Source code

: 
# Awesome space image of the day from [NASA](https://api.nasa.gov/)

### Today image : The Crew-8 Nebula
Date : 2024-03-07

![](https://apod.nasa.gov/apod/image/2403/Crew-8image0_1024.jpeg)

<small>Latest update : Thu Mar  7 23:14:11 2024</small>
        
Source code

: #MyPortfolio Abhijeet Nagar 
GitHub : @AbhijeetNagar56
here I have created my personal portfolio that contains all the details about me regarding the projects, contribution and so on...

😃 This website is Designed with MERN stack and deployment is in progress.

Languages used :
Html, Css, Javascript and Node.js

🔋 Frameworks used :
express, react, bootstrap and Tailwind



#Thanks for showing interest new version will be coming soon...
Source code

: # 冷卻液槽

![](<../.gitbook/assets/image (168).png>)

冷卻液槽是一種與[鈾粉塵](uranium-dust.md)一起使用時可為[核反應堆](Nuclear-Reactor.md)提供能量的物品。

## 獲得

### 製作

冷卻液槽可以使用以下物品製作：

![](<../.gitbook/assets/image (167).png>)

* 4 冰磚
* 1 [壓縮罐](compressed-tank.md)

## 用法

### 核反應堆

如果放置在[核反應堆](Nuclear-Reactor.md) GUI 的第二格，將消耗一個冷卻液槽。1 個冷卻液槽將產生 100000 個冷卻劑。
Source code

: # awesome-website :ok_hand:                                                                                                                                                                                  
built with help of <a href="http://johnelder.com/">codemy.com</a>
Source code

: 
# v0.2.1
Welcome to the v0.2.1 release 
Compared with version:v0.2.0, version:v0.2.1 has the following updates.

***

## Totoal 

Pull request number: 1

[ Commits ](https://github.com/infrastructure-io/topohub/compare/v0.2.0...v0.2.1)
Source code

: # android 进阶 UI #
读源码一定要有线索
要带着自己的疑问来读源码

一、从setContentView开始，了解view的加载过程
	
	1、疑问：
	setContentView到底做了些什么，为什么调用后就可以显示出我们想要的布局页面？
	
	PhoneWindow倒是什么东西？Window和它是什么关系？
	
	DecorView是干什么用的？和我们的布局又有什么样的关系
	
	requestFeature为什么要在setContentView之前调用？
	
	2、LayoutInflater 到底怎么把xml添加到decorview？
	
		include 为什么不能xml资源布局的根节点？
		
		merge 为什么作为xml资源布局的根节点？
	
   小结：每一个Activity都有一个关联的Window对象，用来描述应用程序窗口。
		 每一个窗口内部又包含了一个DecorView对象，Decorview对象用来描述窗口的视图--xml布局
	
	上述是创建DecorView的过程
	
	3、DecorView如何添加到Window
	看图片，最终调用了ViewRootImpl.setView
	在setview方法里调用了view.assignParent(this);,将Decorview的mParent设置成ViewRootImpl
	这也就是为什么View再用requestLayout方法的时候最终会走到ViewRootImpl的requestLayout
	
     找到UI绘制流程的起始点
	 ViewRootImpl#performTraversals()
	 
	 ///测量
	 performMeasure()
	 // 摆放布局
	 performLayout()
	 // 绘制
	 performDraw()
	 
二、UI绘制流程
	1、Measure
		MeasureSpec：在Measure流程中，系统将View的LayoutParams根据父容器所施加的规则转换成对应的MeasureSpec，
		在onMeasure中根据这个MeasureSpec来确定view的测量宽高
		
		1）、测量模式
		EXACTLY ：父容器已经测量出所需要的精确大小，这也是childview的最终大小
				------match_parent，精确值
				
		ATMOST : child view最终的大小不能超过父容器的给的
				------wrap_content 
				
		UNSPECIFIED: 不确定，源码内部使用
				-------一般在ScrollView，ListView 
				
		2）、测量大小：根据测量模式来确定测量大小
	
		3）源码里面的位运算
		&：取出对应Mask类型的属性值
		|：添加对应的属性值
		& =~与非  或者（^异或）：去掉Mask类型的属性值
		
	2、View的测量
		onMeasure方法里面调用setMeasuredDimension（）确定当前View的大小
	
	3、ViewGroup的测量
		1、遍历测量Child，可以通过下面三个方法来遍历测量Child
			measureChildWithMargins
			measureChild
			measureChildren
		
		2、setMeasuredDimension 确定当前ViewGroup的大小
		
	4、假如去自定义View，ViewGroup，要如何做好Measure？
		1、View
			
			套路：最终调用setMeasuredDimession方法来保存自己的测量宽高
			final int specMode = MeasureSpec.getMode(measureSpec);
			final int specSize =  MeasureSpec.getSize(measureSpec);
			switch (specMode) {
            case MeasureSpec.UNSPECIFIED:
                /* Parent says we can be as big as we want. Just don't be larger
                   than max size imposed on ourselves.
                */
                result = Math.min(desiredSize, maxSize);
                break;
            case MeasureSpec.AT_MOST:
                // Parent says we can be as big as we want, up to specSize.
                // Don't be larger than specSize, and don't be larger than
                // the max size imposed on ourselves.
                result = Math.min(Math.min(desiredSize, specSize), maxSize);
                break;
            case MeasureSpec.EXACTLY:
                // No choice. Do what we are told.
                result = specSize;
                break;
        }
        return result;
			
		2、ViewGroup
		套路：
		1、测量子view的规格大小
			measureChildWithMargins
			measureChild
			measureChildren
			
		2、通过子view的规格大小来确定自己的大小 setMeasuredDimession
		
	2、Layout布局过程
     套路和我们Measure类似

######

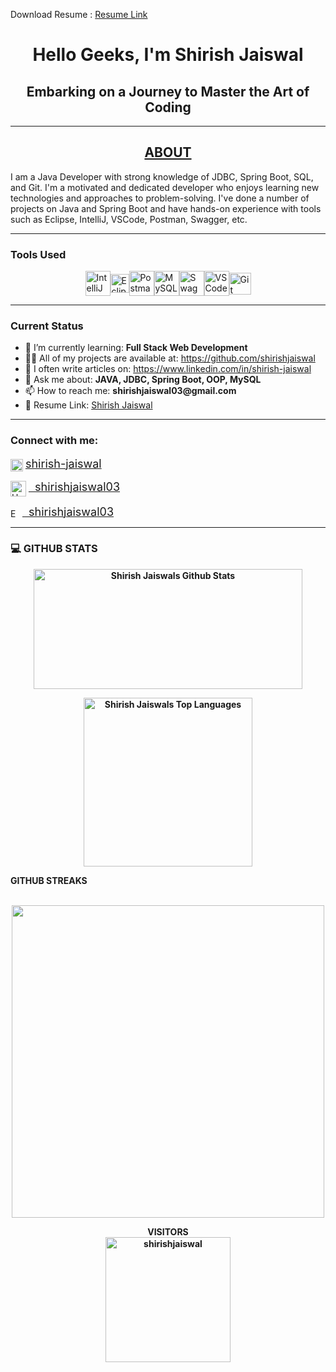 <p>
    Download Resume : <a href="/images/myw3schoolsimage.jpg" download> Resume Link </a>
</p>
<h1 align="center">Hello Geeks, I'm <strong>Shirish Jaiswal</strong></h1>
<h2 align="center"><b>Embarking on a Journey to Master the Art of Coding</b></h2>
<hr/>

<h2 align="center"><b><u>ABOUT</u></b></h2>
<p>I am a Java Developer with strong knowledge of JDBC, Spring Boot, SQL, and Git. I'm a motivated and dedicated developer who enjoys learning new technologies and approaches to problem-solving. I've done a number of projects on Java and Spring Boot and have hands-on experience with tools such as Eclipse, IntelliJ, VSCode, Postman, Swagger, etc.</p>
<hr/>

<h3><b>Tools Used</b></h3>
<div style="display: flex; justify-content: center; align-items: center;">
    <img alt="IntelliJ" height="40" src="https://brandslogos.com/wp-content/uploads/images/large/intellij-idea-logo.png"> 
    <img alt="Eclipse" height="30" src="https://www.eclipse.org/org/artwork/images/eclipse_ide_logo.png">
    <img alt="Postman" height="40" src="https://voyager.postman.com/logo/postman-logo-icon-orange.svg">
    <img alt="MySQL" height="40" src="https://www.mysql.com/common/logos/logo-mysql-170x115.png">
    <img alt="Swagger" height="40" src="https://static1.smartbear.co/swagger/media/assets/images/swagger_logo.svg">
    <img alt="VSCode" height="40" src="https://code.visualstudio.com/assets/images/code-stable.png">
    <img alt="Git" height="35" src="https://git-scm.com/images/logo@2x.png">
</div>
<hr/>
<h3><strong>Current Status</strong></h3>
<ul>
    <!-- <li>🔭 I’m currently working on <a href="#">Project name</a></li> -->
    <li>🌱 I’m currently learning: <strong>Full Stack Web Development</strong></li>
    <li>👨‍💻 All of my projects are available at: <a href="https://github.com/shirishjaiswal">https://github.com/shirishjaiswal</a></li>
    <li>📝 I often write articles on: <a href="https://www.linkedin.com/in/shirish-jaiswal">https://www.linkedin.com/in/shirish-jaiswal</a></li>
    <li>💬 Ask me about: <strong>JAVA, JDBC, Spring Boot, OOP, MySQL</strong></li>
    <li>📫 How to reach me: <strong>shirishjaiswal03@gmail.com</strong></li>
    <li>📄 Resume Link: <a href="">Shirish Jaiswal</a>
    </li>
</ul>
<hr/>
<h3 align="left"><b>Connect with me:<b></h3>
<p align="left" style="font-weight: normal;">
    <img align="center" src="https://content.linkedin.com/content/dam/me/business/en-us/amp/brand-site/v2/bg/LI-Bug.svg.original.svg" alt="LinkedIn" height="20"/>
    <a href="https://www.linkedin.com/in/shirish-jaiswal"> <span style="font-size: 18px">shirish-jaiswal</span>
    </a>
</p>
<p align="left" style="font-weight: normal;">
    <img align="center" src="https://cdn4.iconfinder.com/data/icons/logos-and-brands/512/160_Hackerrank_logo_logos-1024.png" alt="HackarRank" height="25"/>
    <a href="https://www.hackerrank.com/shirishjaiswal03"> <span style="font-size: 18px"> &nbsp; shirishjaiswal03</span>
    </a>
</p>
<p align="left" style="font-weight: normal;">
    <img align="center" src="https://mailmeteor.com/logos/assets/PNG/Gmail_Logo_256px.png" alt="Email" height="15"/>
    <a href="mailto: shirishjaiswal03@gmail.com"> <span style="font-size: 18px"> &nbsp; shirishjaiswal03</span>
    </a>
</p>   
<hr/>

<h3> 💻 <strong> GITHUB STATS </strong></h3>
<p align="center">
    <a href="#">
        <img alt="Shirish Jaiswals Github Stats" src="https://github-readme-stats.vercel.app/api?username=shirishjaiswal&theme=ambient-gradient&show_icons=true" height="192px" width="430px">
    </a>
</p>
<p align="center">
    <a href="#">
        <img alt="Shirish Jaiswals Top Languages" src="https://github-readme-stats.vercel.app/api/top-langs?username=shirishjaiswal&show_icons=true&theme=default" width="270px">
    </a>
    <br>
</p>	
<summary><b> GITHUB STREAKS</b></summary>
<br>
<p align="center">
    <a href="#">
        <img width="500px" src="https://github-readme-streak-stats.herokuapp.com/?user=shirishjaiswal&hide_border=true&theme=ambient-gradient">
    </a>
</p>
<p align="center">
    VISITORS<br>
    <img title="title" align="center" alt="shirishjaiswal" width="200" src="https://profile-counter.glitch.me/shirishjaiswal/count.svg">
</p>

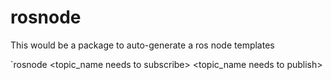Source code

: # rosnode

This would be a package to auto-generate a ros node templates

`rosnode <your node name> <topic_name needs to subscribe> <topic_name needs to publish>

######

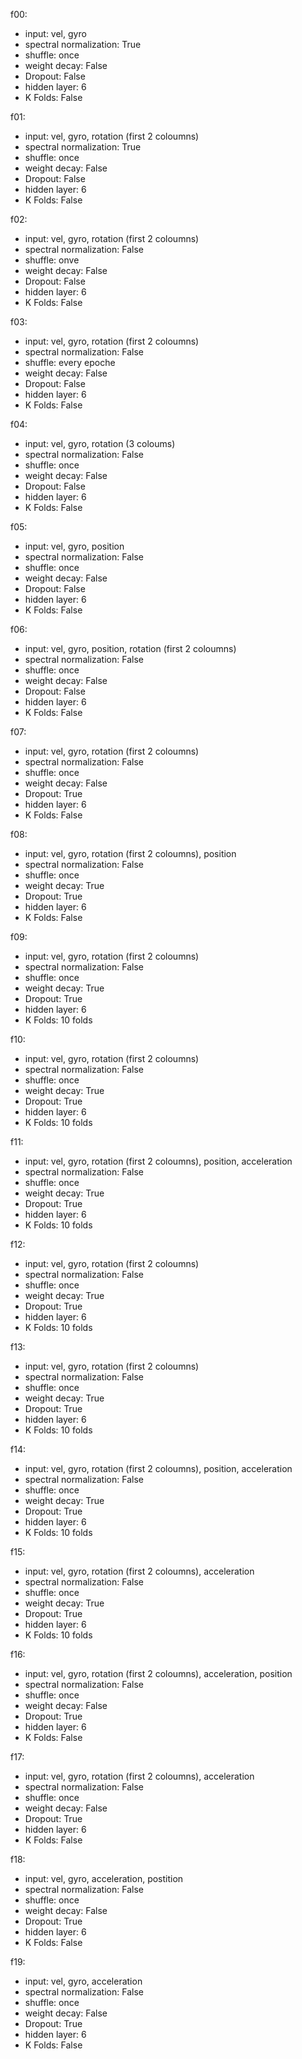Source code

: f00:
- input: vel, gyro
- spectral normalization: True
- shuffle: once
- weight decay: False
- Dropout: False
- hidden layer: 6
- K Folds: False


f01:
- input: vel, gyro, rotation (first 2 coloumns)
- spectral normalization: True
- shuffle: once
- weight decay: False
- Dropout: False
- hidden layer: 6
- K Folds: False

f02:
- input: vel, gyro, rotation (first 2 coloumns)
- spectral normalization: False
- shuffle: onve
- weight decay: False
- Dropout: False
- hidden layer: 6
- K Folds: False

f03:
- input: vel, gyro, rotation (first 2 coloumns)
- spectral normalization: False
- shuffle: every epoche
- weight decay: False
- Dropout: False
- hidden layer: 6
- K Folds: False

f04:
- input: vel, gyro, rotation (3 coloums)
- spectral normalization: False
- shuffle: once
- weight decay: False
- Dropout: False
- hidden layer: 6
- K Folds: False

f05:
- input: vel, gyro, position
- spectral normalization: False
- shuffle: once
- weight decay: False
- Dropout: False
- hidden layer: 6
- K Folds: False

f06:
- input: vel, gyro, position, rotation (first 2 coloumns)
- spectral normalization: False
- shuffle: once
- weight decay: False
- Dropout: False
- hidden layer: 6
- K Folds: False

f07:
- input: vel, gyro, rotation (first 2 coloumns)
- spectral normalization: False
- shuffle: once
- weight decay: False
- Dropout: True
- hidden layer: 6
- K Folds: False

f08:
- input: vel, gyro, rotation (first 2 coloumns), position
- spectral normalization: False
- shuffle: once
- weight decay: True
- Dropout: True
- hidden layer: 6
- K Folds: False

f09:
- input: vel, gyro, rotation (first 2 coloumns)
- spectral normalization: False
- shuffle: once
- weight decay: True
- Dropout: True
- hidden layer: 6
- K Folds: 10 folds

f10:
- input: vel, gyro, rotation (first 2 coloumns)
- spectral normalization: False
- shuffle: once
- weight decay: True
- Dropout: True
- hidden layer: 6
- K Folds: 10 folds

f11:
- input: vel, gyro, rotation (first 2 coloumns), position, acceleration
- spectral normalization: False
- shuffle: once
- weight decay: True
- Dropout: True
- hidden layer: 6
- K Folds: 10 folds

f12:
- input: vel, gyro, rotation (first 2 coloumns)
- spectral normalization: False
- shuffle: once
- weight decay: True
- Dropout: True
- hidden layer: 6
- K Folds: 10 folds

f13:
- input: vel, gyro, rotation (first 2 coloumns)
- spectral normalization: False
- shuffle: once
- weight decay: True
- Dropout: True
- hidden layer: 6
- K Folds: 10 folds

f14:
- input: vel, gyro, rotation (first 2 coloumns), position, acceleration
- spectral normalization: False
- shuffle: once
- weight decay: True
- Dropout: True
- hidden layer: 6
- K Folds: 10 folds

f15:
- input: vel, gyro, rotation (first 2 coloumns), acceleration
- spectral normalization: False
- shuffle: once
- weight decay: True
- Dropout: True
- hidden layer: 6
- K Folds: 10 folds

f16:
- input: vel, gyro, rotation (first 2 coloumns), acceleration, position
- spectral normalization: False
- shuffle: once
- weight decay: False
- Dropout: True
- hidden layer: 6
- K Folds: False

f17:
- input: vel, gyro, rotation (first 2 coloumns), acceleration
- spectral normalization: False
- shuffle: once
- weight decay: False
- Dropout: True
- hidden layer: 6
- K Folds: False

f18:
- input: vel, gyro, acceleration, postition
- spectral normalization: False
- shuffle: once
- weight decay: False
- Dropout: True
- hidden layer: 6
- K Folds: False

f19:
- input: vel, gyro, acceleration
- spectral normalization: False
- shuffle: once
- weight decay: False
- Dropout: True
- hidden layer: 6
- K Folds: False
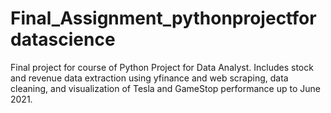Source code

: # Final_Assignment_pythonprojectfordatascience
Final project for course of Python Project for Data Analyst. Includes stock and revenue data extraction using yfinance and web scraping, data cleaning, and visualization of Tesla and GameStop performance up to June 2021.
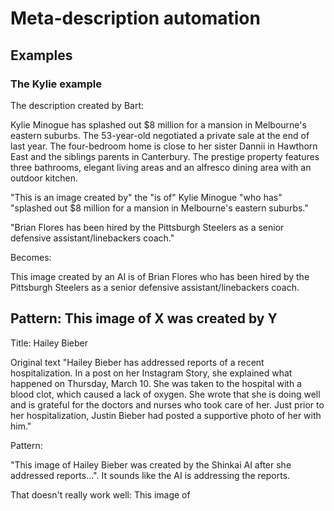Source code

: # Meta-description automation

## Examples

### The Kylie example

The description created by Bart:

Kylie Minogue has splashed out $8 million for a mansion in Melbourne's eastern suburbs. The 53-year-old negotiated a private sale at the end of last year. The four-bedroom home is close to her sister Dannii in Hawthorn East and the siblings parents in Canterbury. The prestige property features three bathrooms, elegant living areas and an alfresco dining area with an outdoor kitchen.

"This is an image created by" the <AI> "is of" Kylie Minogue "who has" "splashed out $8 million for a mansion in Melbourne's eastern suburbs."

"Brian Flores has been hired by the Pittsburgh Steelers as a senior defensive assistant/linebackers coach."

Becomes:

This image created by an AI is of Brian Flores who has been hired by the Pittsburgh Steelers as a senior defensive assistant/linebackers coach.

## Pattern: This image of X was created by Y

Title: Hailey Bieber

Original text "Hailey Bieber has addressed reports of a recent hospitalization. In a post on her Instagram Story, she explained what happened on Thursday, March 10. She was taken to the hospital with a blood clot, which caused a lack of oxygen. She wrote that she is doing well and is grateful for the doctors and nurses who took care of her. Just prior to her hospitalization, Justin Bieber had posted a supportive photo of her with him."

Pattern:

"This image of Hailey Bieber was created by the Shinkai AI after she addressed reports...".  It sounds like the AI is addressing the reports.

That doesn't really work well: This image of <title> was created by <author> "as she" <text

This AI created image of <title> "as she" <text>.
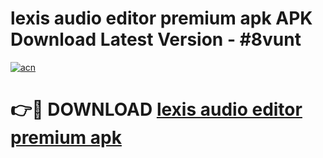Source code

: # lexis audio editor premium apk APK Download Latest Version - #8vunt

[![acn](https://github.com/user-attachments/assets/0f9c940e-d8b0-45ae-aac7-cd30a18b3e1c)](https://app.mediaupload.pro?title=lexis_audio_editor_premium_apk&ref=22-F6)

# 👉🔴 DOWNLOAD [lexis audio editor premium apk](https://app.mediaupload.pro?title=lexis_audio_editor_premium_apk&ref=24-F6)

######

- EXERCISE OBJECTIVE: Report only the number of lines in the listing that contain the word "EXACTLY".

- SOLUTION FOR THIS PROBLEM: 2